Source texts of formatted documents
▽

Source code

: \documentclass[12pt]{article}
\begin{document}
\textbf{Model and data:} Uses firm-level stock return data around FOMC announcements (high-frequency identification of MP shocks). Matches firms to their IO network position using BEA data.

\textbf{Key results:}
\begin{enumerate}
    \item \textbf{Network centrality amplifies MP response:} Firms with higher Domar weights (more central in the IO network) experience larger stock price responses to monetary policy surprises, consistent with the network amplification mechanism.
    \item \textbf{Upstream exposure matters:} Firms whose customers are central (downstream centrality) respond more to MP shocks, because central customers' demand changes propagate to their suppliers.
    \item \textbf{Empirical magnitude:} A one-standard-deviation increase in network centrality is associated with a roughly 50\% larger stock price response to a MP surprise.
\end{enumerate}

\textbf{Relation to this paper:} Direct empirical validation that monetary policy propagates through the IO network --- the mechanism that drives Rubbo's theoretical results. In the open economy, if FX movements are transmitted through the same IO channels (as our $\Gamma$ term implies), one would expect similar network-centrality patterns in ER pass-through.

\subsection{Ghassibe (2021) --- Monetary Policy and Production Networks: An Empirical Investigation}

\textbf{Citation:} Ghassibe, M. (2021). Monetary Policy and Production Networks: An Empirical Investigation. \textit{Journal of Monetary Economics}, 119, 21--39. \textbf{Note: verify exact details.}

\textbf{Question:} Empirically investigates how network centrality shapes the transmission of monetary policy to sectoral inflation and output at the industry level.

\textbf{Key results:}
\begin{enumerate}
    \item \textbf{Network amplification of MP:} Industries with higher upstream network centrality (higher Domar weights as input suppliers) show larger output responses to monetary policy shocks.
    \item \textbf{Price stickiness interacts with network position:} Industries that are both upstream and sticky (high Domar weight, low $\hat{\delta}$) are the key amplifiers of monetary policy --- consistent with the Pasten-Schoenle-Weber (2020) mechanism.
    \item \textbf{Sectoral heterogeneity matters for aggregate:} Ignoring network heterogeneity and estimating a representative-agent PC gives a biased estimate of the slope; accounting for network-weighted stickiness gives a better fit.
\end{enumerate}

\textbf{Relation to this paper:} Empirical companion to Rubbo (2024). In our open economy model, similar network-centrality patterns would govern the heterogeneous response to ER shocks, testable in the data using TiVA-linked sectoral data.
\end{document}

△

The task:
For this exercise, retype each entry from above exactly as it stands.

Solution for this exercise:
Source code

: \documentclass[12pt]{article}
\begin{document}
\textbf{Model and data:} Uses firm-level stock return data around FOMC announcements (high-frequency identification of MP shocks). Matches firms to their IO network position using BEA data.

\textbf{Key results:}
\begin{enumerate}
    \item \textbf{Network centrality amplifies MP response:} Firms with higher Domar weights (more central in the IO network) experience larger stock price responses to monetary policy surprises, consistent with the network amplification mechanism.
    \item \textbf{Upstream exposure matters:} Firms whose customers are central (downstream centrality) respond more to MP shocks, because central customers' demand changes propagate to their suppliers.
    \item \textbf{Empirical magnitude:} A one-standard-deviation increase in network centrality is associated with a roughly 50\% larger stock price response to a MP surprise.
\end{enumerate}

\textbf{Relation to this paper:} Direct empirical validation that monetary policy propagates through the IO network --- the mechanism that drives Rubbo's theoretical results. In the open economy, if FX movements are transmitted through the same IO channels (as our $\Gamma$ term implies), one would expect similar network-centrality patterns in ER pass-through.

\subsection{Ghassibe (2021) --- Monetary Policy and Production Networks: An Empirical Investigation}

\textbf{Citation:} Ghassibe, M. (2021). Monetary Policy and Production Networks: An Empirical Investigation. \textit{Journal of Monetary Economics}, 119, 21--39. \textbf{Note: verify exact details.}

\textbf{Question:} Empirically investigates how network centrality shapes the transmission of monetary policy to sectoral inflation and output at the industry level.

\textbf{Key results:}
\begin{enumerate}
    \item \textbf{Network amplification of MP:} Industries with higher upstream network centrality (higher Domar weights as input suppliers) show larger output responses to monetary policy shocks.
    \item \textbf{Price stickiness interacts with network position:} Industries that are both upstream and sticky (high Domar weight, low $\hat{\delta}$) are the key amplifiers of monetary policy --- consistent with the Pasten-Schoenle-Weber (2020) mechanism.
    \item \textbf{Sectoral heterogeneity matters for aggregate:} Ignoring network heterogeneity and estimating a representative-agent PC gives a biased estimate of the slope; accounting for network-weighted stickiness gives a better fit.
\end{enumerate}

\textbf{Relation to this paper:} Empirical companion to Rubbo (2024). In our open economy model, similar network-centrality patterns would govern the heterogeneous response to ER shocks, testable in the data using TiVA-linked sectoral data.
\end{document}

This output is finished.